## Provided data:

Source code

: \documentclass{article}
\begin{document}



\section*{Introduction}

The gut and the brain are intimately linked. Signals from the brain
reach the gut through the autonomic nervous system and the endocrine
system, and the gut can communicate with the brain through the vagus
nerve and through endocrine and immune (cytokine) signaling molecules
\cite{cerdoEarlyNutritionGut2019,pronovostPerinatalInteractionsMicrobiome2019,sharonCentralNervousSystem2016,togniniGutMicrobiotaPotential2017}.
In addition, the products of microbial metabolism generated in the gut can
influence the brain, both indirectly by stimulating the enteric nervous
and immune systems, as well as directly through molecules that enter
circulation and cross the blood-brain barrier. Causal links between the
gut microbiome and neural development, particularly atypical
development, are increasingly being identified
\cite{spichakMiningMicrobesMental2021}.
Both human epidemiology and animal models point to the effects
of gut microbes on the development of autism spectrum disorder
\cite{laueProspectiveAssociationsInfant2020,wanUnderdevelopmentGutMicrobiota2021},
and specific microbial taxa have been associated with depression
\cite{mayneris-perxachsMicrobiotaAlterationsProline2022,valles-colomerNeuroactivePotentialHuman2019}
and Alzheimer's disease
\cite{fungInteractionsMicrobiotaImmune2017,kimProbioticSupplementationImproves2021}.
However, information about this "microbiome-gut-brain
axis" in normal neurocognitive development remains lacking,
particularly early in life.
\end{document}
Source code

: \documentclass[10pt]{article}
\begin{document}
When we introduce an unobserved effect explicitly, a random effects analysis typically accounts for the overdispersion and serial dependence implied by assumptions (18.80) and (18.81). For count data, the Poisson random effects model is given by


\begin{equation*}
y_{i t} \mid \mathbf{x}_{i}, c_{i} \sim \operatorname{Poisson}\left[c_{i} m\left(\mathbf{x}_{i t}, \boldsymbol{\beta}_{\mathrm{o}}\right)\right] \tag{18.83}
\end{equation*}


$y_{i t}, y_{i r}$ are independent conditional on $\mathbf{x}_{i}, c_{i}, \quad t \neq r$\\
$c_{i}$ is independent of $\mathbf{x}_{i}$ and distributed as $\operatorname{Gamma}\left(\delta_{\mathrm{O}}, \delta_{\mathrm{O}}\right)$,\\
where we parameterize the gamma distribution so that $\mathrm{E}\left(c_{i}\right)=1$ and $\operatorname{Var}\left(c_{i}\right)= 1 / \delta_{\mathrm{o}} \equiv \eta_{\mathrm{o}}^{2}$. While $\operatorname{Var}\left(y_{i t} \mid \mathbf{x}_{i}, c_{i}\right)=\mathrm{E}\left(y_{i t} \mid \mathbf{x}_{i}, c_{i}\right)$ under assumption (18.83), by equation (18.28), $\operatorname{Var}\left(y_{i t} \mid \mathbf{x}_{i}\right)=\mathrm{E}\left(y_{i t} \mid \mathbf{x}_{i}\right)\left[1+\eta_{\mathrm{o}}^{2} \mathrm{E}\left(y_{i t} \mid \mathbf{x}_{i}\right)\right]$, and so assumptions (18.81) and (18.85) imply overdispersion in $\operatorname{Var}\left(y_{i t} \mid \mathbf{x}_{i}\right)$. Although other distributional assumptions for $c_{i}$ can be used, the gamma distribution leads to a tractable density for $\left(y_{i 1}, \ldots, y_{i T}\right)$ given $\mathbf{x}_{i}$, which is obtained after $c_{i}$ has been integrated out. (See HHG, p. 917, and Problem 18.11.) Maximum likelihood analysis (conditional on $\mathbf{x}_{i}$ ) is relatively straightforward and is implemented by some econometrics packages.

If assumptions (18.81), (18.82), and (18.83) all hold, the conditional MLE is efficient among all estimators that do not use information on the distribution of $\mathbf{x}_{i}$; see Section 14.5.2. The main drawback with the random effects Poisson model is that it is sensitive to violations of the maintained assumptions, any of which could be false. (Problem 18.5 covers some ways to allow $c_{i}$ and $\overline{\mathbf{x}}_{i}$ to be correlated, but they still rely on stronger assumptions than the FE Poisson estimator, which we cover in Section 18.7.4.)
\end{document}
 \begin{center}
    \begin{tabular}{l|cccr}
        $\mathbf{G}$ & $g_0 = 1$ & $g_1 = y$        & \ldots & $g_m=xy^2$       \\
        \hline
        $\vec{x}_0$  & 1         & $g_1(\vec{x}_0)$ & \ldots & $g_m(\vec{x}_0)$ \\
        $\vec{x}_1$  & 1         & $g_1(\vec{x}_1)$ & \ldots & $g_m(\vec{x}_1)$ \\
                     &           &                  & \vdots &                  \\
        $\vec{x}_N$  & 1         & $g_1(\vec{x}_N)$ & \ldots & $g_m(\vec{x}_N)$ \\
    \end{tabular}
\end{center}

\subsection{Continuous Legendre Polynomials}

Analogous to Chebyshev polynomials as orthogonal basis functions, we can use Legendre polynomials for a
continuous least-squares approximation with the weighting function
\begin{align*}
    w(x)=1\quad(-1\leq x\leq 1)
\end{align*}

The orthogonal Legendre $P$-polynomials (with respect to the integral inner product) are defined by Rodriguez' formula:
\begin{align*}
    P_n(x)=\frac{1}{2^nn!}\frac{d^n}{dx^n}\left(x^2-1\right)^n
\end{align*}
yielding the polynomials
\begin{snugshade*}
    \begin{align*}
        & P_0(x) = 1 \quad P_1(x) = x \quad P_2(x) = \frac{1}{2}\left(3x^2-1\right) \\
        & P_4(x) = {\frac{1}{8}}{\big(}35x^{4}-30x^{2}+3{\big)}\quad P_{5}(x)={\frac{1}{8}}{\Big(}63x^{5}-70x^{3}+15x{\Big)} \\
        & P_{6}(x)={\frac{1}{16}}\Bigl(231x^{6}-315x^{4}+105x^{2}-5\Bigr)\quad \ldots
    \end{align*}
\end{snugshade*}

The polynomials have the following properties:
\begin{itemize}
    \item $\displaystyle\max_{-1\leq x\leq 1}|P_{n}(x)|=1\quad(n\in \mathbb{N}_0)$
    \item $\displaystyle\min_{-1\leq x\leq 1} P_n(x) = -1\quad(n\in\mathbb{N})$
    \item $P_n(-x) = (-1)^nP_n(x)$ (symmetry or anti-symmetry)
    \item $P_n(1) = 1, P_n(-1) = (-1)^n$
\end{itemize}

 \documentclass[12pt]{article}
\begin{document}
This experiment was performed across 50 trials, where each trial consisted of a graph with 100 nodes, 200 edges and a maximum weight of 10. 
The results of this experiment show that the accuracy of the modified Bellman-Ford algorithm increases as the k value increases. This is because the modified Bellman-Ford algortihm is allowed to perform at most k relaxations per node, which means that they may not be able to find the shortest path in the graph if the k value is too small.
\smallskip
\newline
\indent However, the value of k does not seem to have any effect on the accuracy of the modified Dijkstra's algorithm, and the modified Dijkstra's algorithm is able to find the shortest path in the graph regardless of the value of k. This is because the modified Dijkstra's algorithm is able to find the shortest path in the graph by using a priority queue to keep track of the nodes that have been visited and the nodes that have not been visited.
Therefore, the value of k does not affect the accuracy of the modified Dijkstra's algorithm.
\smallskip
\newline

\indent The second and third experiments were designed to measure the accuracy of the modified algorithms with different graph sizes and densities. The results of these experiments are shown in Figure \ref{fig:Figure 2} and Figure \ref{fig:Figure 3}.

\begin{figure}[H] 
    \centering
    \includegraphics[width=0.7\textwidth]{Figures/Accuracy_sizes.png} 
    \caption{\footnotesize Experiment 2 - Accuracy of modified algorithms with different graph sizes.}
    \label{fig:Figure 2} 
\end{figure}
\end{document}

## Goal of the exercise:
Where a line of the records has the string "independent", return that line.

## Response box:
$y_{i t}, y_{i r}$ are independent conditional on $\mathbf{x}_{i}, c_{i}, \quad t \neq r$\\
$c_{i}$ is independent of $\mathbf{x}_{i}$ and distributed as $\operatorname{Gamma}\left(\delta_{\mathrm{O}}, \delta_{\mathrm{O}}\right)$,\\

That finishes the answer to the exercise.